(WHAT YOU HAVE TO DO)
The response must contain each line of the material that holds "schema".

(PROVIDED ENTRIES)
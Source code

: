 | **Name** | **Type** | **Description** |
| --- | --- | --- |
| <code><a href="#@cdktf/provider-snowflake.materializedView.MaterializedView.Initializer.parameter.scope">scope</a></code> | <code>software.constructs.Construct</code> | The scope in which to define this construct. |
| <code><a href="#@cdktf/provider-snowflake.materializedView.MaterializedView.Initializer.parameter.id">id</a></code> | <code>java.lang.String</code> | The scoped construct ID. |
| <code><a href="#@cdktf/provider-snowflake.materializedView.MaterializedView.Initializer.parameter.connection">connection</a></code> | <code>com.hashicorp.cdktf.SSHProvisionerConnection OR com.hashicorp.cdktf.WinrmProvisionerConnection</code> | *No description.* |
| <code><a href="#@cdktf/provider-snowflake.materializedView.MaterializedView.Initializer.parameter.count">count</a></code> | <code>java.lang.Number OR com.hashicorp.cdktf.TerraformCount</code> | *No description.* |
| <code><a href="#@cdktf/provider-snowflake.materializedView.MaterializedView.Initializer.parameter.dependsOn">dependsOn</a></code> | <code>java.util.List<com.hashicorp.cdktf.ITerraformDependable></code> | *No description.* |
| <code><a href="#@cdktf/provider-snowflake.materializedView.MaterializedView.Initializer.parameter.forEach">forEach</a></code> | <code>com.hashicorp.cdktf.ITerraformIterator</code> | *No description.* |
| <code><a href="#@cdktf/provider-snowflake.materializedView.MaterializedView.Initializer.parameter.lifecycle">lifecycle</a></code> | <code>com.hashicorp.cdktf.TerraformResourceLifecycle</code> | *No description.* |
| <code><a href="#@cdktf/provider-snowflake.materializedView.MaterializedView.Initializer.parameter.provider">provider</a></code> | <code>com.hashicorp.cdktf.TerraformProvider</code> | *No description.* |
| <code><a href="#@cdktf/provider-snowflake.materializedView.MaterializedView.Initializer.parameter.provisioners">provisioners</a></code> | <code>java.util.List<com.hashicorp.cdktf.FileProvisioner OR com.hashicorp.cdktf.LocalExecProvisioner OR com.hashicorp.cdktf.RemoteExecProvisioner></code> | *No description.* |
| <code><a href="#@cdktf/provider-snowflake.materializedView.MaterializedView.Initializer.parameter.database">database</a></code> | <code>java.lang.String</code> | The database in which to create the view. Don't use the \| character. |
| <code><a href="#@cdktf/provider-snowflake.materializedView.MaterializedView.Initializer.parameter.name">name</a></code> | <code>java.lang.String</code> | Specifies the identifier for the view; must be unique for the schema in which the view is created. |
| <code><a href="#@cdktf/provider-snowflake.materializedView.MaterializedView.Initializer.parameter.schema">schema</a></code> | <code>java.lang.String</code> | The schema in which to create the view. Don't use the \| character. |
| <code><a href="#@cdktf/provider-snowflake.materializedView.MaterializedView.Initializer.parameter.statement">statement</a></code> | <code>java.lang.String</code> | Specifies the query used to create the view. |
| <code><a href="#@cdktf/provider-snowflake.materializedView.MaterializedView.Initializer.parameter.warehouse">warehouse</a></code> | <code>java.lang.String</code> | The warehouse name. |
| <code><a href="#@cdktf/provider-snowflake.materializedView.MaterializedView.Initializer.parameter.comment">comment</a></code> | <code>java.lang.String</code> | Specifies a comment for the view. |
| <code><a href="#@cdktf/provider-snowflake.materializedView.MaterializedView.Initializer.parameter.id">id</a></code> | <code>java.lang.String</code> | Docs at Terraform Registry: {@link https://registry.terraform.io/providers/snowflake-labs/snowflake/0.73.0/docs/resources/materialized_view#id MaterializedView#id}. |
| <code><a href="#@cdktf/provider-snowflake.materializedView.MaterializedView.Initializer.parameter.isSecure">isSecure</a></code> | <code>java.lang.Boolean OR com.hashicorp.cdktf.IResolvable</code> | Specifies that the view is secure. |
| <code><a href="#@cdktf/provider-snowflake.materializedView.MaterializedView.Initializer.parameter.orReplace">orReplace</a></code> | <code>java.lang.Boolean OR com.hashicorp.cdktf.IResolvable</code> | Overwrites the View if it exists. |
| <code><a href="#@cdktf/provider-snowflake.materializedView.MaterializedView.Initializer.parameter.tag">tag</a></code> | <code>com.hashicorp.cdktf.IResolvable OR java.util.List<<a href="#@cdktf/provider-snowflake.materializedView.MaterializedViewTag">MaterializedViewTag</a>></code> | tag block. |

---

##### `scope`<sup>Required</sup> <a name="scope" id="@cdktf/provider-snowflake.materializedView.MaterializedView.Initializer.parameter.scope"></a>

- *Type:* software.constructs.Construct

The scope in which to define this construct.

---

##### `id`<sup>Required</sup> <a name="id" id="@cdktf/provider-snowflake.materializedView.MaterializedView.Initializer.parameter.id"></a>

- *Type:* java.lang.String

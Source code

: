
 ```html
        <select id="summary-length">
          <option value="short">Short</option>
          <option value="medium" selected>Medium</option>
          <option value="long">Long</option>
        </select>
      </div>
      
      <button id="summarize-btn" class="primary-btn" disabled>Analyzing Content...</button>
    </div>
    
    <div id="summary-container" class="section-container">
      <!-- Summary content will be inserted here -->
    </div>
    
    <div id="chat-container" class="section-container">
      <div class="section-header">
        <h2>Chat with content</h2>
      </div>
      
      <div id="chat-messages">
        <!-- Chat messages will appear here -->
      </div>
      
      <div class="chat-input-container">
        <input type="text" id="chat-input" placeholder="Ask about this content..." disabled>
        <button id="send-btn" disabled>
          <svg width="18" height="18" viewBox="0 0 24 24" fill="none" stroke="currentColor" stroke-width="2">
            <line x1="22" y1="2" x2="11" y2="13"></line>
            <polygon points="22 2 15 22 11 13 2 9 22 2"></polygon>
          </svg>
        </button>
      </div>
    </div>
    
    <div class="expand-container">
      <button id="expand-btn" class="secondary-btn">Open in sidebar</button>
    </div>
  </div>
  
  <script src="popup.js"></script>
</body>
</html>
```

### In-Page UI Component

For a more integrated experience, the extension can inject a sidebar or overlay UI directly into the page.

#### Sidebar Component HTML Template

(SOLUTION FOR THIS EXERCISE)
| <code><a href="#@cdktf/provider-snowflake.materializedView.MaterializedView.Initializer.parameter.name">name</a></code> | <code>java.lang.String</code> | Specifies the identifier for the view; must be unique for the schema in which the view is created. |
| <code><a href="#@cdktf/provider-snowflake.materializedView.MaterializedView.Initializer.parameter.schema">schema</a></code> | <code>java.lang.String</code> | The schema in which to create the view. Don't use the \| character. |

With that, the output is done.